Material provided below:

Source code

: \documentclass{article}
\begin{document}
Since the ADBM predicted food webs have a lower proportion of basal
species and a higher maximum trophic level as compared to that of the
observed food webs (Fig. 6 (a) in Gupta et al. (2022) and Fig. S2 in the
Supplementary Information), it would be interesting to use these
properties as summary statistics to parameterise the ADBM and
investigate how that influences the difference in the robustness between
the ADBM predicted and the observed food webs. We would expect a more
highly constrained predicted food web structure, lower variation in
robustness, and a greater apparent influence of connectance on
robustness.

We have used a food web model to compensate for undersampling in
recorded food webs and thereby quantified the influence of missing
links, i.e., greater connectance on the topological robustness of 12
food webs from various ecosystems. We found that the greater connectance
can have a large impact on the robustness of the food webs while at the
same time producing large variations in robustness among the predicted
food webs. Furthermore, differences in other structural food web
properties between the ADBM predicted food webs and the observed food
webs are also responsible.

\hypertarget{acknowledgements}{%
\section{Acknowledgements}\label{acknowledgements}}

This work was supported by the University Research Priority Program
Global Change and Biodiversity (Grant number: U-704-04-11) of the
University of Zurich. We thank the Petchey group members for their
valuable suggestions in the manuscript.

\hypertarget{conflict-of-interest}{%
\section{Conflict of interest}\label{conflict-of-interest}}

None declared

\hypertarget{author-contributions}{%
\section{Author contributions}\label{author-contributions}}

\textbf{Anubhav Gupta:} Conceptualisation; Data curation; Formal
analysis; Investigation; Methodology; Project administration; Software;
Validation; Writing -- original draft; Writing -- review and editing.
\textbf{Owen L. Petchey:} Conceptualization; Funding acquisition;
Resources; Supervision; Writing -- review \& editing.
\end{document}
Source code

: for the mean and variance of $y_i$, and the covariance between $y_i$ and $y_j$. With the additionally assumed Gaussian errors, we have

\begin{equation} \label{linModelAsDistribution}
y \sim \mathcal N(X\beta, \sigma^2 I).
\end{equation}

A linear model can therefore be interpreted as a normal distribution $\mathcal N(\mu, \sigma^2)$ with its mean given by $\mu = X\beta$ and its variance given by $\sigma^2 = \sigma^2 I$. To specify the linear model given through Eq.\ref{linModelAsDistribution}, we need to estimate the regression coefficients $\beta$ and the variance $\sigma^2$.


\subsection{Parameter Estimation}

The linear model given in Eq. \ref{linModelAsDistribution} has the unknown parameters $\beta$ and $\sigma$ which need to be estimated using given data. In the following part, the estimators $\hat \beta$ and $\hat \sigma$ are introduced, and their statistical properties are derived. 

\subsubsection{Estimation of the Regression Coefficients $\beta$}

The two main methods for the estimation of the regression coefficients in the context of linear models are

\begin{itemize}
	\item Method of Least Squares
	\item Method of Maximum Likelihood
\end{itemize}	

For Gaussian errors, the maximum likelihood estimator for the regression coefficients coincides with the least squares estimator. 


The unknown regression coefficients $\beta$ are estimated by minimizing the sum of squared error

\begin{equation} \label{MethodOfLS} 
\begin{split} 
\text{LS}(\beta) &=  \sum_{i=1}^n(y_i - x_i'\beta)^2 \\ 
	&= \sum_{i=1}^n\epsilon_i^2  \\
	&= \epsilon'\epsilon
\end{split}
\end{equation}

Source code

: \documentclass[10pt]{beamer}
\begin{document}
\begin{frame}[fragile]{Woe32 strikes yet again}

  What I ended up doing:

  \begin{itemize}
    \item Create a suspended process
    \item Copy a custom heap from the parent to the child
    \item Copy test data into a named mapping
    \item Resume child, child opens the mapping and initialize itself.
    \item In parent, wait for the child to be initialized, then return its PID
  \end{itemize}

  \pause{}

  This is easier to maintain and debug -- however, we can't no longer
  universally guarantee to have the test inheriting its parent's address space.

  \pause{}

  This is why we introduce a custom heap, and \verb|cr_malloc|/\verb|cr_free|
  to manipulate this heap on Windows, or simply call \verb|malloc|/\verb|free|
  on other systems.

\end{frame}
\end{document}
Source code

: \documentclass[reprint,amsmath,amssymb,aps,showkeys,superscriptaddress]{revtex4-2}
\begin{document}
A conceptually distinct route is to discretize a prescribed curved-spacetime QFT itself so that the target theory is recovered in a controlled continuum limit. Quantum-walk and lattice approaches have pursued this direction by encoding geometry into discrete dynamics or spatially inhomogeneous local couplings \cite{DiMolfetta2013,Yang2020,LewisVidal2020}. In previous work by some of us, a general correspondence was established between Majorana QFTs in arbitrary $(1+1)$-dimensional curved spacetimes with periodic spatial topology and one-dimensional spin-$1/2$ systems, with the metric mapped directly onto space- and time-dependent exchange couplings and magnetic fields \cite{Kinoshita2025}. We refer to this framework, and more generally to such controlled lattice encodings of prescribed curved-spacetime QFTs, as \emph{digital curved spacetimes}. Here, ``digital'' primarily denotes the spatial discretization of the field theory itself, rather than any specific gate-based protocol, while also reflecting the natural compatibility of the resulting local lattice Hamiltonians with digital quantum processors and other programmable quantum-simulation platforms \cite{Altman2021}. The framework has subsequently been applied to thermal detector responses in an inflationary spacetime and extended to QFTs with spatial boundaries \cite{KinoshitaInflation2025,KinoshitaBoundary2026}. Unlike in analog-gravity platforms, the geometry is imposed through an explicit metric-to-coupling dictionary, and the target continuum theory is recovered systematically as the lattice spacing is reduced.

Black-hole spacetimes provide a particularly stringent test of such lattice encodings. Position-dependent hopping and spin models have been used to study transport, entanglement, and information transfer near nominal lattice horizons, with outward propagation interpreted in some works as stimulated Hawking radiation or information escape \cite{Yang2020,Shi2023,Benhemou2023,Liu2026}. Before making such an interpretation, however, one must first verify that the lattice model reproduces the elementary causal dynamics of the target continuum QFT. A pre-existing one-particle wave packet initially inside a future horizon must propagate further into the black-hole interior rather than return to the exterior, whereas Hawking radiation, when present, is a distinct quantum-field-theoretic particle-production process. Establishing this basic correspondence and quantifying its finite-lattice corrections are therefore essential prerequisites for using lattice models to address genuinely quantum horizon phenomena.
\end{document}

End of Material provided.
Material provided below:

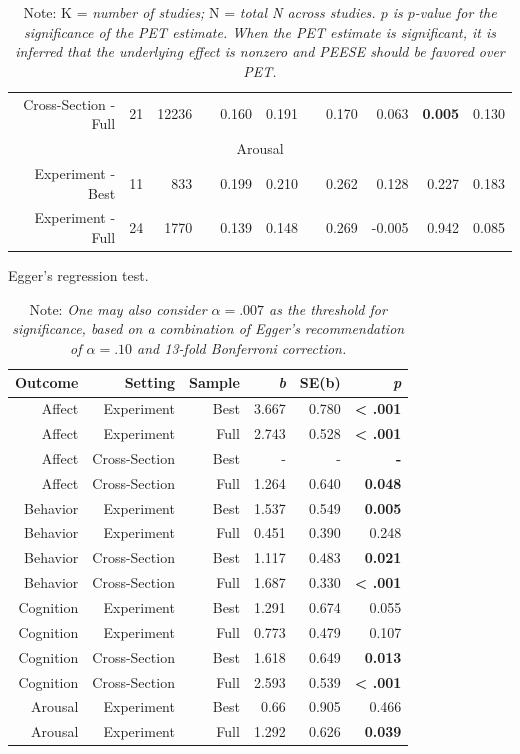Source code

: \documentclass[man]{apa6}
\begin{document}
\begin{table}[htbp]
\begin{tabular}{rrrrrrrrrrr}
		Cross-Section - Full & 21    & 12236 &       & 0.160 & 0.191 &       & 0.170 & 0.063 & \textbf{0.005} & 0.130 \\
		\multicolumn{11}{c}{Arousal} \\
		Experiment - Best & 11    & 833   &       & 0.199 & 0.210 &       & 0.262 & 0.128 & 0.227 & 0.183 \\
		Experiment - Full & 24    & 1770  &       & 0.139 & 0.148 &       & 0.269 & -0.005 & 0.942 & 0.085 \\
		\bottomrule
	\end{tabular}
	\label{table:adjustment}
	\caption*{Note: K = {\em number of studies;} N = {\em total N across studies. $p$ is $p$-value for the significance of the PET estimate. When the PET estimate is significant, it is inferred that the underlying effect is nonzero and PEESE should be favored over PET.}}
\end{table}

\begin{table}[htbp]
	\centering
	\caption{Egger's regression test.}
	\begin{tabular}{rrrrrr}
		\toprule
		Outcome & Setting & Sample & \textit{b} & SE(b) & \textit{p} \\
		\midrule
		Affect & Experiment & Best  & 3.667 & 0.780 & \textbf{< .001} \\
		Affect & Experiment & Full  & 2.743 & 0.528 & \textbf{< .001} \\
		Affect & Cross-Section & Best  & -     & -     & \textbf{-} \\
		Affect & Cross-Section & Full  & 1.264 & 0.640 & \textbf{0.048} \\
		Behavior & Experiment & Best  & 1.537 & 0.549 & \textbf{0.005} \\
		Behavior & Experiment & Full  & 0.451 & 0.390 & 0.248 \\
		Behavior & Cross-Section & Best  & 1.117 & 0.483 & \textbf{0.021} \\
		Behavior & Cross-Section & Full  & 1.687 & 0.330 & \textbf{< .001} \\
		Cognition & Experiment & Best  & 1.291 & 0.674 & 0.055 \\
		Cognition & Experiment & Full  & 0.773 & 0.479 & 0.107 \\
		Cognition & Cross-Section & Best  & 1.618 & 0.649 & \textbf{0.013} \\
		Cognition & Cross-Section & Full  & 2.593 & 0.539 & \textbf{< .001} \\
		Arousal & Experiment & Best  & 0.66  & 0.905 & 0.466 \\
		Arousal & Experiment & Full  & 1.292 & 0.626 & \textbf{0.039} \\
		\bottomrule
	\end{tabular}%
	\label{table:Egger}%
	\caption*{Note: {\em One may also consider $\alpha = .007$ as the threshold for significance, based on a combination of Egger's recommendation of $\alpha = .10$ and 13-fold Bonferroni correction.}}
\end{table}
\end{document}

End of Material provided.
Material provided below:

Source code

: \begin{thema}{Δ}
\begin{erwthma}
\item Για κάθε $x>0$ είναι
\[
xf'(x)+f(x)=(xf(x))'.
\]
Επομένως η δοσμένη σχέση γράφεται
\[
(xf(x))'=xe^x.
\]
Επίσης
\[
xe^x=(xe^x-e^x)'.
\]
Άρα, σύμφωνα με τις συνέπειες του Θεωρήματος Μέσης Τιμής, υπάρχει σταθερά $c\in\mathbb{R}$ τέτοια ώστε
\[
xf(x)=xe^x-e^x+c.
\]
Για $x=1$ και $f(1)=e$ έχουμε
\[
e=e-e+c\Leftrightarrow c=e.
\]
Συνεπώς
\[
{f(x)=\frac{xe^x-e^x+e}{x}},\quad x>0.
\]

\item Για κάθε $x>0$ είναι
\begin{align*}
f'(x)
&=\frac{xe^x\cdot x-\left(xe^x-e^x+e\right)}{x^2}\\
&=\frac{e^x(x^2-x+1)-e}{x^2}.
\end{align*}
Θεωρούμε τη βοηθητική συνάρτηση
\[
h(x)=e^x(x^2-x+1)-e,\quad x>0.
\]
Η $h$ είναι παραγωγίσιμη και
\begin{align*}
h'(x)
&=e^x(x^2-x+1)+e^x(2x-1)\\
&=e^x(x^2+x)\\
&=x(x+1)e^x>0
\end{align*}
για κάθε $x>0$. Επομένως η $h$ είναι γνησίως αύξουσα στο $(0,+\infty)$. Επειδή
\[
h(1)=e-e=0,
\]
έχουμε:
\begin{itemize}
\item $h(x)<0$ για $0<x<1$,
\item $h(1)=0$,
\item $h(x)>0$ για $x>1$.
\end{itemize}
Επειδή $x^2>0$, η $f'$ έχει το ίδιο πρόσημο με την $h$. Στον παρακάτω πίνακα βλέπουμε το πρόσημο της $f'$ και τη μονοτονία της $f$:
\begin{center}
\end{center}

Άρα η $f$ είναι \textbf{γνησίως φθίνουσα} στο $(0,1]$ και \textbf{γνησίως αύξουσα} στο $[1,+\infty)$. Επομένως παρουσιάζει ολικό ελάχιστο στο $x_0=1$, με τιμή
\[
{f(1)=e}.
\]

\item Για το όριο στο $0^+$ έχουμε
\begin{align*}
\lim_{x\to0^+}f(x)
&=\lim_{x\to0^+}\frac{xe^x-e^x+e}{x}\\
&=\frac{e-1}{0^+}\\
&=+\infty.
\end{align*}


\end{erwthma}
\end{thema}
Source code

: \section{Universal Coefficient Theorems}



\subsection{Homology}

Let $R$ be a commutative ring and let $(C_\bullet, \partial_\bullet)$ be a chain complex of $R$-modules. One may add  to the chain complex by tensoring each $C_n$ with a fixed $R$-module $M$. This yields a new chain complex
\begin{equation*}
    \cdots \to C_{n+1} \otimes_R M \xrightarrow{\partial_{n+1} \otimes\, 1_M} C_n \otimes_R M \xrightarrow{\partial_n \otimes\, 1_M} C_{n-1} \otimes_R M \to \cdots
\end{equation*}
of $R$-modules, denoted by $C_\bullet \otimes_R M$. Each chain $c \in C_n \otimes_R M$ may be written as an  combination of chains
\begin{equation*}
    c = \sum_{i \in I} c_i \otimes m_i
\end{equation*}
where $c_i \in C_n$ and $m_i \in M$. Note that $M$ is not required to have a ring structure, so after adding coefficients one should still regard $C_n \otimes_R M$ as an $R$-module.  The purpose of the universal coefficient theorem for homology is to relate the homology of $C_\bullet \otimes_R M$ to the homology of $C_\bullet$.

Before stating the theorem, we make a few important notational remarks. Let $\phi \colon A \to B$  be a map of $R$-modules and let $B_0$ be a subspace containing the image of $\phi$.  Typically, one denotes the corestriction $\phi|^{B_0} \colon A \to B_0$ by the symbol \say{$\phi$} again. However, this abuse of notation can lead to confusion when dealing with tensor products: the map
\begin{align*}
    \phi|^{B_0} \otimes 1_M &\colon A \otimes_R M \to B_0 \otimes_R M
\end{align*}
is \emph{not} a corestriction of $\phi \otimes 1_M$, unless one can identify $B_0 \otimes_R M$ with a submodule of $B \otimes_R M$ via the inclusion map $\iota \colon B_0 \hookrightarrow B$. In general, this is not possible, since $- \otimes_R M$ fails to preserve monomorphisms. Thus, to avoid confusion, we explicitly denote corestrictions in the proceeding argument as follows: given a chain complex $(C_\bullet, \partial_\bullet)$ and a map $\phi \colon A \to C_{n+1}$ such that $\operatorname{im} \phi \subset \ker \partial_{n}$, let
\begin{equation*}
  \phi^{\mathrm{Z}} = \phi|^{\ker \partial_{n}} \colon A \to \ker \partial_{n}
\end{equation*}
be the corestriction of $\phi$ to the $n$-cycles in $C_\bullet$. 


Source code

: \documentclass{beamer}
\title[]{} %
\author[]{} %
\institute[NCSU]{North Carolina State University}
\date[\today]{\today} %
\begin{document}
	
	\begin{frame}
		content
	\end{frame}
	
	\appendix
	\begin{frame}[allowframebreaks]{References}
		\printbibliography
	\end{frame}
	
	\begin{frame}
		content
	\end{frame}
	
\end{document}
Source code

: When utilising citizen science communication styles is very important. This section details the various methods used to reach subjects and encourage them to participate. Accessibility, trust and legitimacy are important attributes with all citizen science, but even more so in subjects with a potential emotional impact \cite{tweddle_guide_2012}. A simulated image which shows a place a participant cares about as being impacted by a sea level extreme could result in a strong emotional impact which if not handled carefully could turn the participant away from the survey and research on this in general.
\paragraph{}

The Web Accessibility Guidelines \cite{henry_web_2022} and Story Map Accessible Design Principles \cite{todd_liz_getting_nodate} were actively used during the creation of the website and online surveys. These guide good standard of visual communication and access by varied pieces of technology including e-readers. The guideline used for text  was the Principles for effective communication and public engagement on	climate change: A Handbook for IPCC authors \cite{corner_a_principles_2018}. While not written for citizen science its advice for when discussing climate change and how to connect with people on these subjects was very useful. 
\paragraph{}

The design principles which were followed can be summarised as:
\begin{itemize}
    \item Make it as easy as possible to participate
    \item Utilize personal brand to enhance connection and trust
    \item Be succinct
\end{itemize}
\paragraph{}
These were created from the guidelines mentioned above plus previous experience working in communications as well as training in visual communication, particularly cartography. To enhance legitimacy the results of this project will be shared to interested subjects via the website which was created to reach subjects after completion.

End of Material provided.

■ Prompt: From the entries above, write out only the lines starting at the line that holds "total N across" and ending at the line that holds "Behavior & Experiment & Best", keeping both and matching them exactly.

■ Exercise solution:
	\caption*{Note: K = {\em number of studies;} N = {\em total N across studies. $p$ is $p$-value for the significance of the PET estimate. When the PET estimate is significant, it is inferred that the underlying effect is nonzero and PEESE should be favored over PET.}}
\end{table}

\begin{table}[htbp]
	\centering
	\caption{Egger's regression test.}
	\begin{tabular}{rrrrrr}
		\toprule
		Outcome & Setting & Sample & \textit{b} & SE(b) & \textit{p} \\
		\midrule
		Affect & Experiment & Best  & 3.667 & 0.780 & \textbf{< .001} \\
		Affect & Experiment & Full  & 2.743 & 0.528 & \textbf{< .001} \\
		Affect & Cross-Section & Best  & -     & -     & \textbf{-} \\
		Affect & Cross-Section & Full  & 1.264 & 0.640 & \textbf{0.048} \\
		Behavior & Experiment & Best  & 1.537 & 0.549 & \textbf{0.005} \\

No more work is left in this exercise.